For Norman, it is still and has always been about the joy. Fringe is founded on certain ideals—honesty, integrity, excellence, mutual support, and respect—and that overarching ethos seems to sanctify a space in which creative sparks fly and catch tinder. “Every year is a whole new blend of voices and psyches and visions, by design,” Norman says. “We’ve had chamber opera, voice recitals, Tiny Ninja puppet theater, a genius clown. If there’s a unifying element, it’s that the works are literate, intelligent, and speak to humanity in some individual way. We tend to go for offbeat pieces. The main criteria is, does it make our hearts beat faster?
“And there’s always the new work.

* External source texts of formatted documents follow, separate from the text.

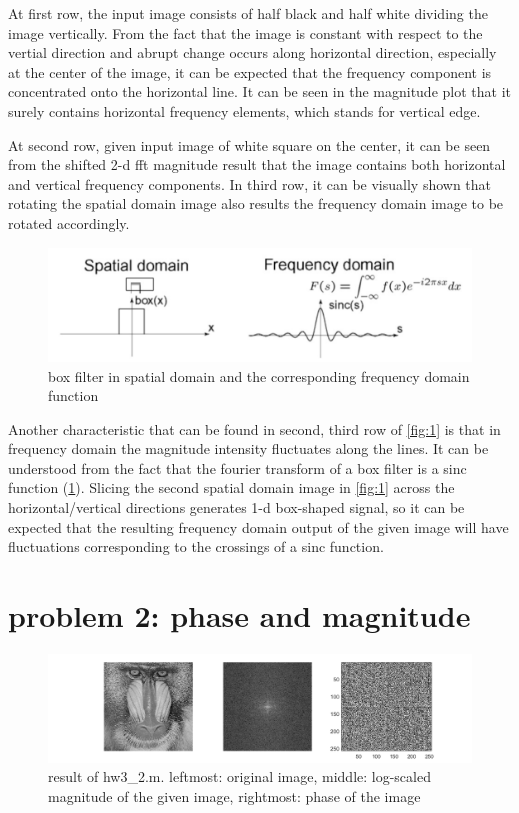 \documentclass[extendedabs]{bmvc2k}
\begin{document}
At first row, the input image consists of half black and half white dividing the image vertically.
From the fact that the image is constant with respect to the vertial direction and abrupt change occurs
along horizontal direction, especially at the center of the image, it can be expected that the frequency
component is concentrated onto the horizontal line. It can be seen in the magnitude plot that it surely
contains horizontal frequency elements, which stands for vertical edge.

At second row, given input image of white square on the center, it can be seen from
the shifted 2-d fft magnitude result that the image contains both horizontal and vertical frequency
components. In third row, it can be visually shown that rotating the spatial domain image also
results the frequency domain image to be rotated accordingly.

\begin{figure}[h]
    \centering
    \includegraphics[width=\linewidth]{hw3_1_2}
    \caption{box filter in spatial domain and the corresponding frequency domain function}
    \label{fig:8}
\end{figure}

Another characteristic that can be found in second, third row of \figurename{\ref{fig:1}} is 
that in frequency domain the magnitude intensity fluctuates along the lines. It can be understood from the fact 
that the fourier transform of a box filter is a sinc function (\figurename{\ref{fig:8}}). 
Slicing the second spatial domain image in \figurename{\ref{fig:1}}
across the horizontal/vertical directions generates 1-d box-shaped signal, so it can be expected that 
the resulting frequency domain output of the given image will have fluctuations corresponding to the crossings
of a sinc function. 

\section*{problem 2: phase and magnitude}

\begin{figure}[h]
    \centering
    \includegraphics[width=\linewidth]{hw3_2_1}
    \caption{result of hw3\_2.m. leftmost: original image, middle: log-scaled magnitude
    of the given image, rightmost: phase of the image}
    \label{fig:2}
\end{figure}
\end{document}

We do a series of free staged readings of brand new stuff, and it really packs people in—some come back year after year. I find it very moving—it’s the first time the words have been heard by an audience, and their reactions become very much a part of the process. Those laughs or gasps inform the play in both clear and unconscious ways.”
Rain Pryor will perform her one-woman show “Fried Chicken and Latkes.”
Highlights this year include “No Fracking Way!”, a fracking awareness evening with Marc Black and Amy Fradon (August 10), internationally acclaimed actor Malcolm Gordon in “Cocktails with Coward” (August 25 and 31), the indefatigable and twisted team of Mikhail Horowitz and Gilles Malkine bringing you “Poor, Obscure, and Pushing 64” (August 18 and 19), and the Goat Hill Poets (August 22). Rain Pryor, daughter of Richard Pryor, is performing her one-woman show “Fried Chicken and Latkes,” on growing up multicultural in the sixties and seventies. Pryor is a diversity educator as well as an acclaimed performer—expect to laugh 'til you cry while learning things that may make you want to weep (August 24, 25, 31, and September 1).
Also on the bill of fare is the world premiere of “It Can’t Happen Here,” a play that begins in the aftermath of a horrific community tragedy and transports its characters a year back in time to trace the trickling streams that ultimately join to form a river of misery. It’s Norman’s own work, a first for the Fringe Fest. “In rehearsal, I have to keep pinching myself,” says Norman. “I have a dream cast—it’s hard to believe they could really be this good. I’m always happiest in rehearsal, and I’m very, very happy these days—I find myself getting swept up in it. I think it’s going to pack a bit of a wallop—it says a lot about who we are in community, and the people being created by these stunning performers are good company for the audience.”